James the Persian
Dreptcredincios Crestin
I don't believe that baptism is a 'nice goal' at all. In fact, it's not a goal but a first step on the path towards theosis. This I and Scott have both said already on this thread. The major problem I see, in terms of our two sides' difficulty to understand one another, is that one side (the no infant baptism one) seems to think of conversion as a process that ends with baptism and the other (ours) sees conversion as a process without end that starts with baptism.Katzpur said:Again, no they aren't damned. As far as I can see from your comments (and from the comments of every person here who believes that baptism is a nice goal but not a necessity), the only real reason you can come up with for this belief is the idea that damning people to hell for eternity simply because they hadn't been baptized is not very much in line with how we think a loving God would handle the situation. It doesn't strike us as fair or reasonable or merciful. Well, if that's how God worked, it wouldn't be fair or reasonable or merciful. The great thing about the way He really works is that He can require something of all of His children and actually make it possible for them to accomplish what He has required.

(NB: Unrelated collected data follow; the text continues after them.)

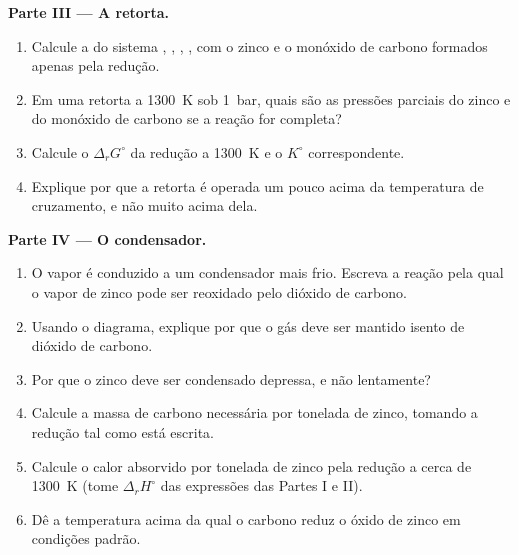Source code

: \begin{problem}
\medskip
\noindent\textbf{Parte III --- A retorta.}
\begin{enumerate}[resume]
  \item Calcule a  do sistema , , ,
        , com o zinco e o monóxido de carbono formados apenas pela redução.
  \item Em uma retorta a \qty{1300}{K} sob \qty{1}{bar}, quais são as pressões
        parciais do zinco e do monóxido de carbono se a reação for completa?
  \item Calcule o $\Delta_r G^\circ$ da redução a \qty{1300}{K} e o
        $K^\circ$ correspondente.
  \item Explique por que a retorta é operada um pouco acima da temperatura de
        cruzamento, e não muito acima dela.
\end{enumerate}

\medskip
\noindent\textbf{Parte IV --- O condensador.}
\begin{enumerate}[resume]
  \item O vapor é conduzido a um condensador mais frio. Escreva a reação pela
        qual o vapor de zinco pode ser reoxidado pelo dióxido de carbono.
  \item Usando o diagrama, explique por que o gás deve ser mantido isento de
        dióxido de carbono.
  \item Por que o zinco deve ser condensado depressa, e não lentamente?
  \item Calcule a massa de carbono necessária por tonelada de zinco,
        tomando a redução tal como está escrita.
  \item Calcule o calor absorvido por tonelada de zinco pela redução a cerca
        de \qty{1300}{K} (tome $\Delta_r H^\circ$ das expressões das Partes I
        e II).
  \item Dê a temperatura acima da qual o carbono reduz o óxido de zinco em
        condições padrão.
\end{enumerate}
\end{problem}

I don't think it's stretching to think that God would honour our desire for baptism if we are unable to go through with it before death, but then I don't see God in the legalistic sense that most of you appear to. I see Him as my Father before my judge. As a father myself, I absolutely know that I would praise my son for any good intention he had that he could not realise, not condemn him for his inability to realise it. I don't see how the God who is Love could possibly be less loving than I am. In fact, my love for William pales into insignificance next to God's love for us.
As for the idea of substitutionary atonement, no I do not hold to it. The Orthodox Church never has and never will believe that Christ was simply a sacrifice to the Father to wash away our sins and spare us from the wrath of a God that was offended by Adam. Christ's entire Incarnation is what brings about salvation in our belief. By his death and Resurrection he trampled down death and destroyed the hold of sin over man that was a natural consequence of the Fall, but here was no wrath of God on Adam's descendants to avert. Substitutionary atonement is over-simplistic and anthropomorphises God into a petty tyrant of the medieval mould. Once again, we do not hold to the Augustinian idea of Original Sin, yet we still baptise infants. That ought to tell you that for us, the significance of baptism, and particularly paedobaptism, is rather different than you appear to believe it is.